Yes, the Bank’s monetary policy continues on its Loose Money ways, that is for sure, with the Bank keeping its key overnight rate at 1.0% and thus it’s Bank Rate is at 1.25%, and its savings rate is at 0.75%, same as it has been for a while, which is a relief for those who are carrying debt right now.
To quote the report that came with this announcement:
The recovery in Canada is proceeding at a moderate pace, although economic activity in the second half of 2010 appears slightly weaker than the Bank projected in its October Monetary Policy Report. In the third quarter, household spending was stronger than the Bank had anticipated and growth in business investment was robust. However, net exports were weaker than projected and continued to exert a significant drag on growth. This underlines a previously-identified risk that a combination of disappointing productivity performance and persistent strength in the Canadian dollar could dampen the expected recovery of net exports.
In other words, we are afraid to raise interest rates just yet because the North American economy in general and Canada’s economy in specific is far too fragile to absorb a tighter monetary policy (for now). The report goes on to say that in “…broad terms…” inflation is in line with the Bank’s views (an interesting term to use, it sounds like they are hedging their bets).

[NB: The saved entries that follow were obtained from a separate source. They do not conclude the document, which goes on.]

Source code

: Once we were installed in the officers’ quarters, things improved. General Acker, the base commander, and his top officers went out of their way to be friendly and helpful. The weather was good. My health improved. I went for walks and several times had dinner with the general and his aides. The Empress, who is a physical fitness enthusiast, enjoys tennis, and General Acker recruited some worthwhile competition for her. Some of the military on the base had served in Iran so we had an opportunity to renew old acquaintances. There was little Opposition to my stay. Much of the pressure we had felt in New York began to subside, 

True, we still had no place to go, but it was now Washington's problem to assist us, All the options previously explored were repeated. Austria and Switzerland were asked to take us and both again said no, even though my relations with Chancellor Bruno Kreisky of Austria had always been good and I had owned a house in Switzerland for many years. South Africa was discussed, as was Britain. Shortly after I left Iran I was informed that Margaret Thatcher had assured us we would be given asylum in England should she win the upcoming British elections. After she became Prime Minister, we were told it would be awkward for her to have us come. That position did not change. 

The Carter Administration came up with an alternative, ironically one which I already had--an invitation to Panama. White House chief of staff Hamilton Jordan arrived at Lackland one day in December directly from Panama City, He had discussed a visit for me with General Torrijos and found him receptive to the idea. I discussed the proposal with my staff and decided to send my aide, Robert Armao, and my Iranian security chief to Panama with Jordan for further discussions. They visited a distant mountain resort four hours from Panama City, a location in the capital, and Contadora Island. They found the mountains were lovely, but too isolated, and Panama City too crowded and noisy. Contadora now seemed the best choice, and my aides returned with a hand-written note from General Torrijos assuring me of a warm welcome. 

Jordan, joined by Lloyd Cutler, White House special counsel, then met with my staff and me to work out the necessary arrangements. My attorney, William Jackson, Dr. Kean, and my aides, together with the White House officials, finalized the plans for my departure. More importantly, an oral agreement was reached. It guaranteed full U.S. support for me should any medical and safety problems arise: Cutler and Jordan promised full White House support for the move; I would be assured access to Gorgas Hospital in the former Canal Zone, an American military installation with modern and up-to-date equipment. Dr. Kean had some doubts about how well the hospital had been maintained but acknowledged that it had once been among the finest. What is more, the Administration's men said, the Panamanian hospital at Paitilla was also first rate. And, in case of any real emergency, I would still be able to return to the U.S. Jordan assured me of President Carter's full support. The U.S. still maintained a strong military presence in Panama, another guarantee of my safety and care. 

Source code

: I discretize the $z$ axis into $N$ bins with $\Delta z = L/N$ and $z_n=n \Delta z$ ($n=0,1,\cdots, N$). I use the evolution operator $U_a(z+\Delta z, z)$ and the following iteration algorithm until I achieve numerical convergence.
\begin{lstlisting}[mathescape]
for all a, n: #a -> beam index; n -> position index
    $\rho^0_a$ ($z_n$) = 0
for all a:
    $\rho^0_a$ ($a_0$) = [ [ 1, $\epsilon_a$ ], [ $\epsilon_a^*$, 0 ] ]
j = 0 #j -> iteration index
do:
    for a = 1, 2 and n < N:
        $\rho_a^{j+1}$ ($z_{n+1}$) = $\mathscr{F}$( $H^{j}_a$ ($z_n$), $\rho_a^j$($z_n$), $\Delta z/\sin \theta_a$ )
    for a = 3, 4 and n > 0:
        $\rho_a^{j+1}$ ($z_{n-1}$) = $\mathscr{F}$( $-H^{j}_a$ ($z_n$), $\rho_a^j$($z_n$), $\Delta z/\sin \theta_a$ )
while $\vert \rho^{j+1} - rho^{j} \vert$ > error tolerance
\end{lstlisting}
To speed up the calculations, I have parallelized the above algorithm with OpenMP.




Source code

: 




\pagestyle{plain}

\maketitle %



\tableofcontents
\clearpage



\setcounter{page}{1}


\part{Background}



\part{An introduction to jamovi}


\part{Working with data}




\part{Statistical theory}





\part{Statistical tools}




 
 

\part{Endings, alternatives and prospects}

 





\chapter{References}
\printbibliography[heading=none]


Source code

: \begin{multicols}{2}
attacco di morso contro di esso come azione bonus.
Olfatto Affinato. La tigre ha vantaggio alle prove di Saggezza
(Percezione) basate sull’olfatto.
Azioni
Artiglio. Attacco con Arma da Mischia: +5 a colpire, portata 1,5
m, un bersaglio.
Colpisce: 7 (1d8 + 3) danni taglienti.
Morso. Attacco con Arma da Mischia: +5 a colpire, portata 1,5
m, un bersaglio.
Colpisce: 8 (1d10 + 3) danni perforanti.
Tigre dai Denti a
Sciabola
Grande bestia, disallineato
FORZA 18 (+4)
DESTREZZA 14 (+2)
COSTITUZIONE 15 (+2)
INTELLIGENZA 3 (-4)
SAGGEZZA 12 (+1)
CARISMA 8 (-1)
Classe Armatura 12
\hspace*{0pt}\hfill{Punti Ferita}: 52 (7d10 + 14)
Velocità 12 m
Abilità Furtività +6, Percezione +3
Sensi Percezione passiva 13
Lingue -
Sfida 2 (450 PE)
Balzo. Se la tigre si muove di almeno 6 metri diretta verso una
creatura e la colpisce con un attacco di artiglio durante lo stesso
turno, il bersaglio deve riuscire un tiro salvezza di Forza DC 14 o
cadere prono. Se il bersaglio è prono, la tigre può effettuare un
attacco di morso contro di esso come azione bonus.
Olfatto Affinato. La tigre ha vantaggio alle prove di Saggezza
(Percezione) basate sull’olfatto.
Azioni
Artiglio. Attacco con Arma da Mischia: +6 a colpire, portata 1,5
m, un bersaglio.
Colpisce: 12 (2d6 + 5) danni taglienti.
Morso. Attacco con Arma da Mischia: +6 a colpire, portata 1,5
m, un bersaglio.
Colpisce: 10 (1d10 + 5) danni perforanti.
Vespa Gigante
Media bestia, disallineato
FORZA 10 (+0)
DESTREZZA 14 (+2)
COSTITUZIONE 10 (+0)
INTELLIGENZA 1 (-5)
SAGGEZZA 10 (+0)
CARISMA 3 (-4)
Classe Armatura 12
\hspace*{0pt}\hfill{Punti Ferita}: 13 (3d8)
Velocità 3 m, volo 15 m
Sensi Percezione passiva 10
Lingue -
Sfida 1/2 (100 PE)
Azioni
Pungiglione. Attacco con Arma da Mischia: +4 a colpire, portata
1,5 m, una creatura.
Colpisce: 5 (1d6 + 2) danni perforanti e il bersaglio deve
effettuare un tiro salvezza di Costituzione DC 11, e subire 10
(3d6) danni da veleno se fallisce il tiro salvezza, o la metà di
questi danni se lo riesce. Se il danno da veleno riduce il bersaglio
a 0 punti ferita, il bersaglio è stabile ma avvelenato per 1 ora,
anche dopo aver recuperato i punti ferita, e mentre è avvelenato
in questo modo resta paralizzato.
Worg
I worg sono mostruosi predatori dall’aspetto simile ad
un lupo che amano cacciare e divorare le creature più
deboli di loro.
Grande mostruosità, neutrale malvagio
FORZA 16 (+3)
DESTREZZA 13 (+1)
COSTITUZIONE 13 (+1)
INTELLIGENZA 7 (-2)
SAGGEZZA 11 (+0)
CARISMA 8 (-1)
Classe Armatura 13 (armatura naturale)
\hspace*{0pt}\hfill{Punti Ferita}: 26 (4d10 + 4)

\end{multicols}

A more exciting comment was:
Reflecting all of these factors, the Bank has decided to maintain the target for the overnight rate at 1 per cent. This leaves considerable monetary stimulus in place, consistent with achieving the 2 per cent inflation target in an environment of significant excess supply in Canada. Any further reduction in monetary policy stimulus would need to be carefully considered.
Again, they seem to be saying things are a little too fragile for any kind of monetary tightening, so we need to keep money loose for now.
How good have we had it? Please look at the graph and see how low the rate has been for the past ten years. Remember that interest rates were at the 20% level in the ’80s, and don’t say that can’t happen again, because it can.